The ad firms easily dominated traditional advertising in newspapers, billboards and television before the market went into decline.
Publicis Groupe agreed to buy digital marketing firm Epsilon from Alliance Data Systems for $4.4 billion in cash, propelling the French advertising group further beyond a weakening conventional ad business in its biggest takeover yet. Epsilon’s services span loyalty programmes to email marketing and its Conversant unit collects consumer data including transactions, location and web activity.
The net purchase price after after a “tax step-up” will $3.95 billion, or 8.2 times 2018 adjusted earnings before interest, taxes, depreciation and amortization, Publicis Groupe said on Sunday in a statement.
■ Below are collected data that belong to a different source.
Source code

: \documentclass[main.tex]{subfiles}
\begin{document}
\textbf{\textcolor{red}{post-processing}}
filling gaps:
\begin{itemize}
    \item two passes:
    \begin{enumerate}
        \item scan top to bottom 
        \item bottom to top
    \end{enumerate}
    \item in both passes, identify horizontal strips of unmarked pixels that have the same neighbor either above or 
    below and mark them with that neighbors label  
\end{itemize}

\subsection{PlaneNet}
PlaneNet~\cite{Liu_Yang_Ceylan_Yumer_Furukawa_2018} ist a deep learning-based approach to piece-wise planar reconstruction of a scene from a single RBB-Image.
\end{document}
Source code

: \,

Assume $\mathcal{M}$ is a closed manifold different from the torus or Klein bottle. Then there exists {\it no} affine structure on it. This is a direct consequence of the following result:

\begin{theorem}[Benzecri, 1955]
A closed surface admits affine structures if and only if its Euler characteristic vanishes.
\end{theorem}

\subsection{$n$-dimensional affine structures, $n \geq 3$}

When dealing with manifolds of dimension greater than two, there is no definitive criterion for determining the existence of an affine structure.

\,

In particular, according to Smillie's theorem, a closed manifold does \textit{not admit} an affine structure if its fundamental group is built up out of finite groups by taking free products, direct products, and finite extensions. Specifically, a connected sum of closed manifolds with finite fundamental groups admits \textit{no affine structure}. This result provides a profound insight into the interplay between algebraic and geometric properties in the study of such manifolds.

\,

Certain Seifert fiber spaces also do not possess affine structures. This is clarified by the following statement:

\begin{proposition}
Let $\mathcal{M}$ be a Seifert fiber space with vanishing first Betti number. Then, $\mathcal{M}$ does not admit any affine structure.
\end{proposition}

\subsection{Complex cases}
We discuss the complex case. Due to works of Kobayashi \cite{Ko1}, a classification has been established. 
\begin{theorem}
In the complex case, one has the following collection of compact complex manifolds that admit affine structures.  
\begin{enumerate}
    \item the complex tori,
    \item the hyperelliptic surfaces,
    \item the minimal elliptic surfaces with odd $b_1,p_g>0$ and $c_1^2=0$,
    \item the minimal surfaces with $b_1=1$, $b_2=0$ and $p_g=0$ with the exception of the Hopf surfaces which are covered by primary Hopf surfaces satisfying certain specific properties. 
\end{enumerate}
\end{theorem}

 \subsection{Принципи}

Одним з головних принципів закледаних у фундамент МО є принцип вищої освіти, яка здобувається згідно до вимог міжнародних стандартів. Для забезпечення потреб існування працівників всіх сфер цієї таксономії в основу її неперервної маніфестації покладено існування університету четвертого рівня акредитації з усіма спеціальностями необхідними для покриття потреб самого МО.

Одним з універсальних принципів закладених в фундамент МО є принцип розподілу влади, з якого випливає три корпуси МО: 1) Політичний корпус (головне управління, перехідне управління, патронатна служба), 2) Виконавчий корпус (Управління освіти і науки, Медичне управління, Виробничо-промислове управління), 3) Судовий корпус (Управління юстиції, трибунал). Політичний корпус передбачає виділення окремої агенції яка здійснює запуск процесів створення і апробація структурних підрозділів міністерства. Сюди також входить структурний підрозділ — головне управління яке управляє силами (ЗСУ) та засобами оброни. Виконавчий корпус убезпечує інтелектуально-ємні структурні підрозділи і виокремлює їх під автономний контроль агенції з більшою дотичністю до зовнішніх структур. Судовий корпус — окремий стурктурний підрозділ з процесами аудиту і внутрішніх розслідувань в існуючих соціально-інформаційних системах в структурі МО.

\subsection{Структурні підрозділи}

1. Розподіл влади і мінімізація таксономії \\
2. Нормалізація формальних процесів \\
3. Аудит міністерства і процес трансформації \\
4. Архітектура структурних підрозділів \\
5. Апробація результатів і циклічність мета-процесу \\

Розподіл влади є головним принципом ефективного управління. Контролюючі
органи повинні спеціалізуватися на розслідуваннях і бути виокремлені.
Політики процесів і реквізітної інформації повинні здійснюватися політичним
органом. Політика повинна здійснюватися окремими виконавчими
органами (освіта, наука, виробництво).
A three-way battle for online marketing dollars is underway as ecommerce explodes, pitting the traditional ad companies such as Publicis, WPP and Omnicom Group against global consulting firms and the giant tech platforms: Facebook, Alphabet’s Google and Amazon.com.
The ad firms easily dominated traditional advertising in newspapers, billboards and television before the market went into decline. In the digital world they are up against companies that harvest data from billions of social media users and often get closer to consumers by handling their transactions.
“With the acquisition of Epsilon, Publicis Groupe is bringing the necessary technology, expertise and the talent to complement our offer in creativity, media and business transformation,” Arthur Sadoun, chief executive officer of Publicis Groupe, said in the statement. Publicis said the acquisition will be fully financed by debt and cash on hand and will suspend its share buyback programme, so that it can stick to its 45% dividend payout ratio pledge.
The owner of agencies Saatchi & Saatchi and Leo Burnett Worldwide has a patchy record in managing acquired companies: digital ad technology is evolving rapidly and the group posted a loss in 2016 after writing down the value of one of its digital businesses.
Publicis made one of the industry’s boldest bets on ad technology in 2015 with the $3.7-billion purchase of Boston-based Sapient and Sadoun has staked the company’s future on digital tech businesses that he sees as “strategic game changers”.
While those parts of the business are growing fast, that wasn’t enough to avoid a fall in sales in the fourth quarter that shocked investors and sent Publicis shares on February 7 to their biggest intraday loss since the September 11. 2001, terror attacks.
Alliance Data said in February it was weighing preliminary offers for the unit after announcing a review in November.